Source texts of formatted documents
****
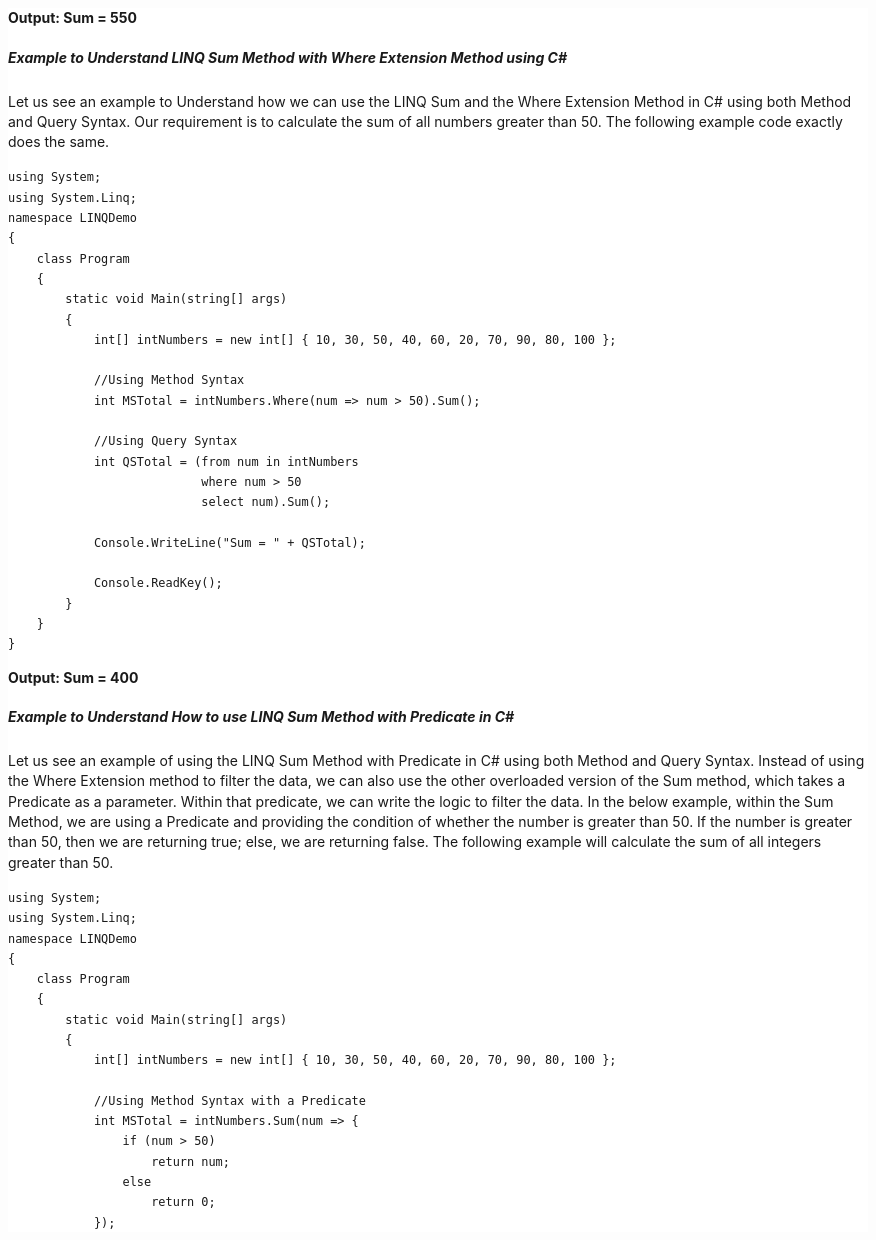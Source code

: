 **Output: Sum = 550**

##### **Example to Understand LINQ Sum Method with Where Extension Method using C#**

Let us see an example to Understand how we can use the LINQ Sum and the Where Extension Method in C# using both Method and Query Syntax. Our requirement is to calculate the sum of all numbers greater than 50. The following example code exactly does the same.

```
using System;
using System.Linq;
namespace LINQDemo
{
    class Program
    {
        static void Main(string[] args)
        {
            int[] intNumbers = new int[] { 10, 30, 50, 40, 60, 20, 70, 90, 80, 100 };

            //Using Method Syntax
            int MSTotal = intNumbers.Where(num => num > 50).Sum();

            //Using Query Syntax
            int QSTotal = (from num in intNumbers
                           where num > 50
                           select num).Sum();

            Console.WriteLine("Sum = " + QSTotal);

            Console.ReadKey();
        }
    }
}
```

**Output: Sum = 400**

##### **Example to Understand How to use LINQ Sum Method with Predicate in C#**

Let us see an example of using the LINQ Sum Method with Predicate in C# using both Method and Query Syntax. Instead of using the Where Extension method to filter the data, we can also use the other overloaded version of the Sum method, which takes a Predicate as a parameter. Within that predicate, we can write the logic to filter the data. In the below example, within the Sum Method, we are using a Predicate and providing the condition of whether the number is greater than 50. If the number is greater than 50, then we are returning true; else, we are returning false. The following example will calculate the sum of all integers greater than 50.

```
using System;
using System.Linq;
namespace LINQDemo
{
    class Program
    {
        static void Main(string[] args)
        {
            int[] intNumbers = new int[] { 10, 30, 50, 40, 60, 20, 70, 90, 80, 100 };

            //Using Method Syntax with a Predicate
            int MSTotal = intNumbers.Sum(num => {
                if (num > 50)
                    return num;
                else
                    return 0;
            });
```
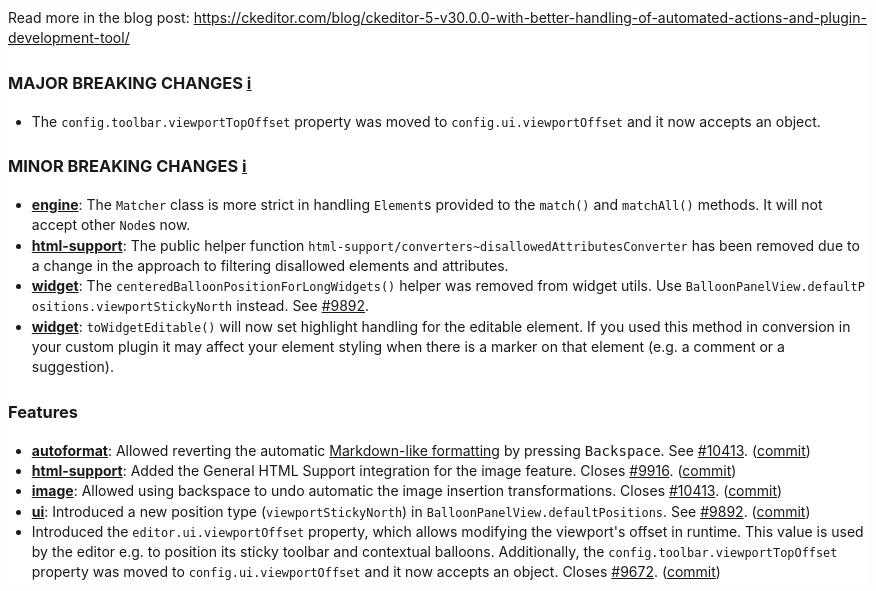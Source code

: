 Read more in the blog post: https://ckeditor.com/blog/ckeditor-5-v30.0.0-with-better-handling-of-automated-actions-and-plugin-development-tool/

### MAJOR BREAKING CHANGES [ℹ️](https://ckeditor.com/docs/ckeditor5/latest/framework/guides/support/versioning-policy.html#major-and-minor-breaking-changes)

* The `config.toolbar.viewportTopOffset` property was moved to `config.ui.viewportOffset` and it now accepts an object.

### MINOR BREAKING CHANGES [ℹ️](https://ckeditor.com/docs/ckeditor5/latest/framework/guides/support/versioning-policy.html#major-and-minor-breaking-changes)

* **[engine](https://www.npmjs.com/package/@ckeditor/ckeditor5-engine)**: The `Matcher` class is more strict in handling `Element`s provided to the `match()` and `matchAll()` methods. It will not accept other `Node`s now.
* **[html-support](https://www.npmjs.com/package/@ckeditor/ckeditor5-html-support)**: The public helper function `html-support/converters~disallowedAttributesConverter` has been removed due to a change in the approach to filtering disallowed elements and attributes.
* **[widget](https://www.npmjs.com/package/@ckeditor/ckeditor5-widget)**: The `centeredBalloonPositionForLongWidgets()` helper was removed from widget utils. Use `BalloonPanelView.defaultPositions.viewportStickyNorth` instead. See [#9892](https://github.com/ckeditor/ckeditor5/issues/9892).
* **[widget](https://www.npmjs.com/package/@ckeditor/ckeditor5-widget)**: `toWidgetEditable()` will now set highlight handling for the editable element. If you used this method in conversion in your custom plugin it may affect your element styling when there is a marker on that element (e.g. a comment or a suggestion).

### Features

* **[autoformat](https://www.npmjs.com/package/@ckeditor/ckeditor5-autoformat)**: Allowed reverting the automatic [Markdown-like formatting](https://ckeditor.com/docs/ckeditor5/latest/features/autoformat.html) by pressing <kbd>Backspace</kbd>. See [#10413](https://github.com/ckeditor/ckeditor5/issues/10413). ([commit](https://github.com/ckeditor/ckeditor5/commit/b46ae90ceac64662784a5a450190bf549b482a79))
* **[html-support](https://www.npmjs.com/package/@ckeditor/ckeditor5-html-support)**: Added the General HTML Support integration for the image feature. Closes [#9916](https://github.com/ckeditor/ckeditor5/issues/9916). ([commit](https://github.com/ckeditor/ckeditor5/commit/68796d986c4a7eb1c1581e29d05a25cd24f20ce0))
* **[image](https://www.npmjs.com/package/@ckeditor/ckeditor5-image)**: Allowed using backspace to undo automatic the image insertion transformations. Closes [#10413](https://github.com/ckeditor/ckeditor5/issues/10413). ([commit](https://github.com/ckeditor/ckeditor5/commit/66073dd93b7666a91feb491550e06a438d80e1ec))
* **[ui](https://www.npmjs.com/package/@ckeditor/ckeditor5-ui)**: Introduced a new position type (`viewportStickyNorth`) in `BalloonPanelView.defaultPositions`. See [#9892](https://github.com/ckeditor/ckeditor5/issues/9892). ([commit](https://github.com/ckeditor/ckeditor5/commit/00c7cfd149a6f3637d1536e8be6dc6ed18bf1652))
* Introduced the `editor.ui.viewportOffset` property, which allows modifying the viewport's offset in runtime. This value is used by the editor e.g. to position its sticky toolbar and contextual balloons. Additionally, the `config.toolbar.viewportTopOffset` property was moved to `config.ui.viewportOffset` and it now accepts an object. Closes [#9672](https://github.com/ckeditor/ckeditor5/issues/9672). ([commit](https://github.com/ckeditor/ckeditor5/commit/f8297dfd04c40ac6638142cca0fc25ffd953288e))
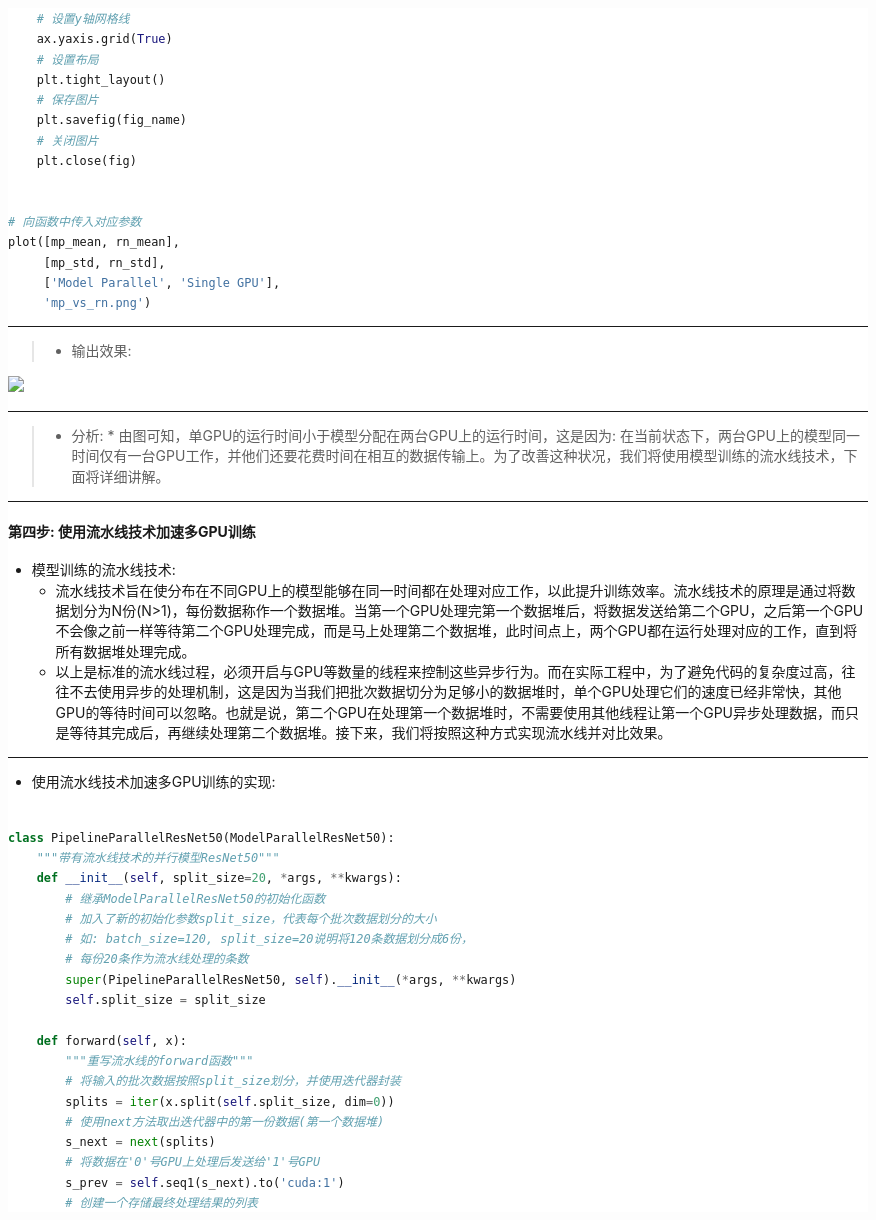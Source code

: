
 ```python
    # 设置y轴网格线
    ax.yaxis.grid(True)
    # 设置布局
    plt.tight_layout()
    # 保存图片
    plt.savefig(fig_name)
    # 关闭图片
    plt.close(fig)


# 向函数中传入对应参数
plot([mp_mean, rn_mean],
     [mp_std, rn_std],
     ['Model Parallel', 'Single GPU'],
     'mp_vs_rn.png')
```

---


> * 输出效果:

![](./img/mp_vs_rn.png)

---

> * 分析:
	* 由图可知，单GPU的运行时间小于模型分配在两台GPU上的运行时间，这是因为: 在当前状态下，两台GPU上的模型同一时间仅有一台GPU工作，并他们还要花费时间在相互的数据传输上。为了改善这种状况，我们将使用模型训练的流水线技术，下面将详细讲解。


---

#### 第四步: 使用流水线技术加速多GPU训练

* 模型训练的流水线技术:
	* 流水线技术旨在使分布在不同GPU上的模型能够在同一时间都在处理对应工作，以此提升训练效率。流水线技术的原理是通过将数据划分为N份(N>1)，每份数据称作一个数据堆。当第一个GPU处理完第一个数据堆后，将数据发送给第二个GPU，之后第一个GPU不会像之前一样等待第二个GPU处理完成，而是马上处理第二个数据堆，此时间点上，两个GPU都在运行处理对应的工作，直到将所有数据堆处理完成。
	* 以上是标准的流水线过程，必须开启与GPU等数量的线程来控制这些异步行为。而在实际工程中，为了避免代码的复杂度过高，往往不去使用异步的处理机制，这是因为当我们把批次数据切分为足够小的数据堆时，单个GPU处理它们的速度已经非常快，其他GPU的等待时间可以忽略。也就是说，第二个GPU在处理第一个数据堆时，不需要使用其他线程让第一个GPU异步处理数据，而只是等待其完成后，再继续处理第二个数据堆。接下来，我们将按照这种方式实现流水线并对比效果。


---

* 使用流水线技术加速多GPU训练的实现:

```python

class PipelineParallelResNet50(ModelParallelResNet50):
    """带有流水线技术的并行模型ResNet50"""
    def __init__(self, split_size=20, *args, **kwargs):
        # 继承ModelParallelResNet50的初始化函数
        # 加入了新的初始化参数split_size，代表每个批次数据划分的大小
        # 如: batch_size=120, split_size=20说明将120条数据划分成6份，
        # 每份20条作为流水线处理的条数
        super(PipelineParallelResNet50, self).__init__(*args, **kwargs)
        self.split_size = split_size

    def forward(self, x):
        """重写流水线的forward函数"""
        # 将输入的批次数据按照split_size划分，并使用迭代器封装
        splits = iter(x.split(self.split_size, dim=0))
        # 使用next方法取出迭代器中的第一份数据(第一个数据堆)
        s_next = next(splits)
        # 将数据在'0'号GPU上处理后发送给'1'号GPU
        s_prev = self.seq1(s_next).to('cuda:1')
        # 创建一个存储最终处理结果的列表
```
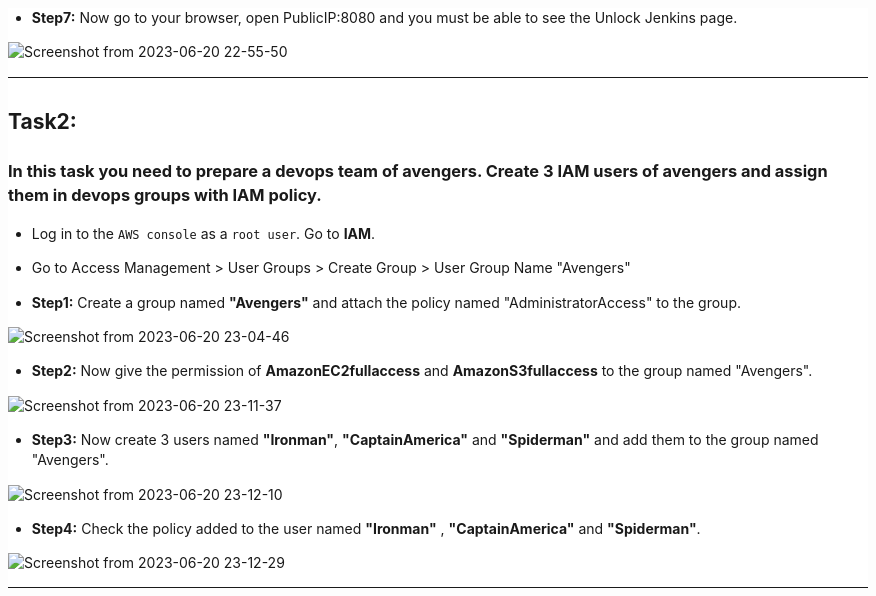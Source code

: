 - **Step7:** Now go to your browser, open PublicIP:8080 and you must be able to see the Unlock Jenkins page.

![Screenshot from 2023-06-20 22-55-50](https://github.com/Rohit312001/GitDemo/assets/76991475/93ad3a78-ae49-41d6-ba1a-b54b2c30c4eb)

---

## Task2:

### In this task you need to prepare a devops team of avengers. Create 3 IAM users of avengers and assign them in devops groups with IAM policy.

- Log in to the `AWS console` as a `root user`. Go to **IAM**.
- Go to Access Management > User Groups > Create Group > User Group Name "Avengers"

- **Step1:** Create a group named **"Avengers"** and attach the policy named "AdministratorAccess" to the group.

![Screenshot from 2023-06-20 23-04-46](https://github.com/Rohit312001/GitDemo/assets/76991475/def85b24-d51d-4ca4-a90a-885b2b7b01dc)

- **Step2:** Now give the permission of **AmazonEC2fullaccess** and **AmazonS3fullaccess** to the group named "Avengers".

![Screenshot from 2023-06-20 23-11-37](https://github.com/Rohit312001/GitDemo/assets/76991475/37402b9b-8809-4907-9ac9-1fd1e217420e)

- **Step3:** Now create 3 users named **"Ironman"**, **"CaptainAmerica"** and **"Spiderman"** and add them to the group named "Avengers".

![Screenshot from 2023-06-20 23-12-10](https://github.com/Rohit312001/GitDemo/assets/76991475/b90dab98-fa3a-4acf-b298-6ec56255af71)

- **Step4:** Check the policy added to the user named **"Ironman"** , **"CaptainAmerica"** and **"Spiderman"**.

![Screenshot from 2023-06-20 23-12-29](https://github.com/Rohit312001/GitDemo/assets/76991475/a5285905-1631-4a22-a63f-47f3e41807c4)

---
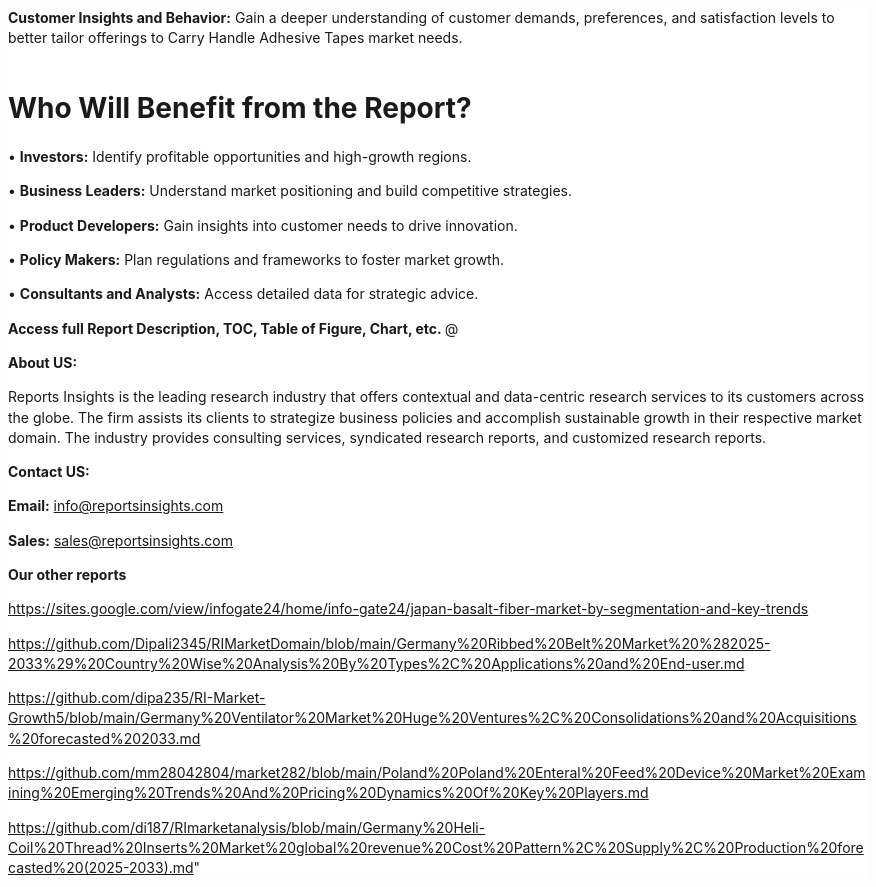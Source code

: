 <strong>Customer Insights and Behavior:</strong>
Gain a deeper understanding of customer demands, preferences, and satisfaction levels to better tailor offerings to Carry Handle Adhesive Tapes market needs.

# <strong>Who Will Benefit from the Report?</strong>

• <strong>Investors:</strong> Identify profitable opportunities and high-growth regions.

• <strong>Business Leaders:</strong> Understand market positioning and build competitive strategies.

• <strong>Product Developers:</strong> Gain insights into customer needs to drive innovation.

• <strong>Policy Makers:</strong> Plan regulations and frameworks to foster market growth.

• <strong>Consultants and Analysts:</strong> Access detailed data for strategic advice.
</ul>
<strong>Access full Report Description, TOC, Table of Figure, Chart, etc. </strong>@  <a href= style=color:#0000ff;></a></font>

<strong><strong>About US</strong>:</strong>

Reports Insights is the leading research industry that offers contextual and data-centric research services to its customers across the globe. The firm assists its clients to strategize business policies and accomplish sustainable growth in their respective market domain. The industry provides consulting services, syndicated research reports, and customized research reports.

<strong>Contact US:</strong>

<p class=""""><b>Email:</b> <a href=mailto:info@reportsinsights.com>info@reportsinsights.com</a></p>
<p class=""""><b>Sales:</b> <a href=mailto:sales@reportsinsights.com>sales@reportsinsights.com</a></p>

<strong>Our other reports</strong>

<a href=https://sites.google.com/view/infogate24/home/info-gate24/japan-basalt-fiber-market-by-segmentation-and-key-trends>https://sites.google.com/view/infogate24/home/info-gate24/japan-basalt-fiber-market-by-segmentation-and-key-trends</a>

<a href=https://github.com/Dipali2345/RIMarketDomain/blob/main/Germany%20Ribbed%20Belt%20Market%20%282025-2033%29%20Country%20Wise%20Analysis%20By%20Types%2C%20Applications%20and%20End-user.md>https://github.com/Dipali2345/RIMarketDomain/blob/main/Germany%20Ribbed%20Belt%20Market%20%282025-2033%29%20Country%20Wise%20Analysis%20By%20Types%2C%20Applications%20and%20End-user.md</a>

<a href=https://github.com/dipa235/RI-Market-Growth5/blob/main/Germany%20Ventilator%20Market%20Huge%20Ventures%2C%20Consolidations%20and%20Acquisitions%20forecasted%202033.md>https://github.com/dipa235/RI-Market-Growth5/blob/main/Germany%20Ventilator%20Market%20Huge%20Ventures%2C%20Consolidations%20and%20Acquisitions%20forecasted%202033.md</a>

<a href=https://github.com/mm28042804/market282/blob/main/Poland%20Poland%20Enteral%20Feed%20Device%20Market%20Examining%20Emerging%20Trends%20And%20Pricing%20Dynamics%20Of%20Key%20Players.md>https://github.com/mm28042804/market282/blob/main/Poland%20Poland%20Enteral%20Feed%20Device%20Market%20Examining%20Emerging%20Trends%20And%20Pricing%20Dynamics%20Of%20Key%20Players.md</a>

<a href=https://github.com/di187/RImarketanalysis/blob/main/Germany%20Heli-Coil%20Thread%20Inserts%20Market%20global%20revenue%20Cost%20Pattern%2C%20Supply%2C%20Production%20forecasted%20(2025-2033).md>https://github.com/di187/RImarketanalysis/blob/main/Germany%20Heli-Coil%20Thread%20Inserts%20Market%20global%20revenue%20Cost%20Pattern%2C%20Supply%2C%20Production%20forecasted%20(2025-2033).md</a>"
****
WORK ORDER: Search the records for lines holding the word "kwargs", then copy each line you find.

WRITTEN ANSWER:
    def __init__(self, split_size=20, *args, **kwargs):
        super(PipelineParallelResNet50, self).__init__(*args, **kwargs)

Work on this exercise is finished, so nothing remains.